I often work with businesses to help them break complex problems into smaller, simpler problems that can be solved. Sometimes, though, that doesn't work. Sometimes, the problem just won't break down in any useful way. Sometimes, the problem simply appears intractable. At times like that, I find it's often helpful to remember the advice of President Dwight Eisenhower: when you can't solve a problem, make it bigger.
In other words, increase the scope and size of the problem until you have something you can work with.
Quite often, when a problem refuses to go away no matter what you do, or solving the problem immediately causes a different problem to pop up somewhere else, you're not looking at the real problem: you're looking at chrome or at a symptom of the real problem.
What is chrome? Chrome is the shiny stuff that attracts our attention. It's the tendency to get caught up in details that look important or seem to make sense, but which have nothing at all to do with the problem. For example, at one biotech lab, a particular scientist was having trouble getting a certain experiment to work. This experiment had been designed by another lab. His manager decided that he clearly wasn't putting in enough hours, and the scientist was fired. The next two apparently didn't put in the hours either, as they neither could get the experiment to work. The fourth was on the verge of not putting in enough hours when it turned out that the tools they were using were flawed. The discovery came from a completely different lab. The experiment didn't work because it couldn't be done as designed. Had management not been so focused on the hours being worked, the chrome, they might have stepped back and actually identified the real problem.

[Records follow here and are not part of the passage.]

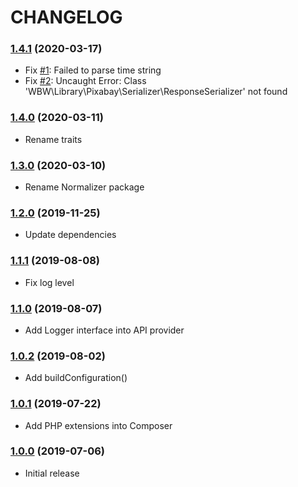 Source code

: CHANGELOG
=========

### [1.4.1](https://github.com/webeweb/pixabay-library/tree/v1.4.1) (2020-03-17)

- Fix [#1](https://github.com/webeweb/pixabay-library/issues/1): Failed to parse time string
- Fix [#2](https://github.com/webeweb/pixabay-library/issues/2): Uncaught Error: Class 'WBW\Library\Pixabay\Serializer\ResponseSerializer' not found

### [1.4.0](https://github.com/webeweb/pixabay-library/tree/v1.4.0) (2020-03-11)

- Rename traits

### [1.3.0](https://github.com/webeweb/pixabay-library/tree/v1.3.0) (2020-03-10)

- Rename Normalizer package

### [1.2.0](https://github.com/webeweb/pixabay-library/tree/v1.2.0) (2019-11-25)

- Update dependencies

### [1.1.1](https://github.com/webeweb/pixabay-library/tree/v1.1.1) (2019-08-08)

- Fix log level

### [1.1.0](https://github.com/webeweb/pixabay-library/tree/v1.1.0) (2019-08-07)

- Add Logger interface into API provider

### [1.0.2](https://github.com/webeweb/pixabay-library/tree/v1.0.2) (2019-08-02)

- Add buildConfiguration()

### [1.0.1](https://github.com/webeweb/pixabay-library/tree/v1.0.1) (2019-07-22)

- Add PHP extensions into Composer

### [1.0.0](https://github.com/webeweb/pixabay-library/tree/v1.0.0) (2019-07-06)

- Initial release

The symptoms, on the other hand, alert us to the problem but are not the problem. Fever, sore throat, aching joints are all symptoms of the flu, but are not the flu. Treating any of those symptoms might make you feel a little better in the short run, but can leave you flat on your back very quickly. At one company, the apparent problem was getting members of a team to work together on a fairly complex problem. The company wasted a great deal of time and money on ineffective team building exercises and some sort of "manager assertiveness" training.
The trick was to create a bigger problem. The lack of team agreement was merely a symptom. As we made the problem bigger, we found a number of other symptoms, including a leader who couldn't delegate, a team that refused to work if their manager wasn't present, and significant confusion over priorities and strategy.
"But asked them point-blank if they understood!" one manager protested to me. Yes, he'd asked them. And they honestly believed that they understood. Unfortunately, each one understood something different.
That, too, was a symptom of the problem.
It was only when we put all these symptoms together that we were able to start identifying the real problems and develop a strategy to solve them. The solution required changes to the hiring process, how managers in the company were trained, how they interacted with their teams, and how teams made decisions.
Sound expensive? Not compared to what the problems were costing the company in employee turnover, customer refunds, lost revenue, and missed opportunities. The solution paid for itself ten times over just in the first year.
When the problem is too small, the insignificant details end up taking all of our attention. It's only when we make the problem big enough that we can see all the moving pieces that we can actually do something about it.
Take a look at those problems that just won't go away. Start off the New Year by making them bigger until you can get rid of them.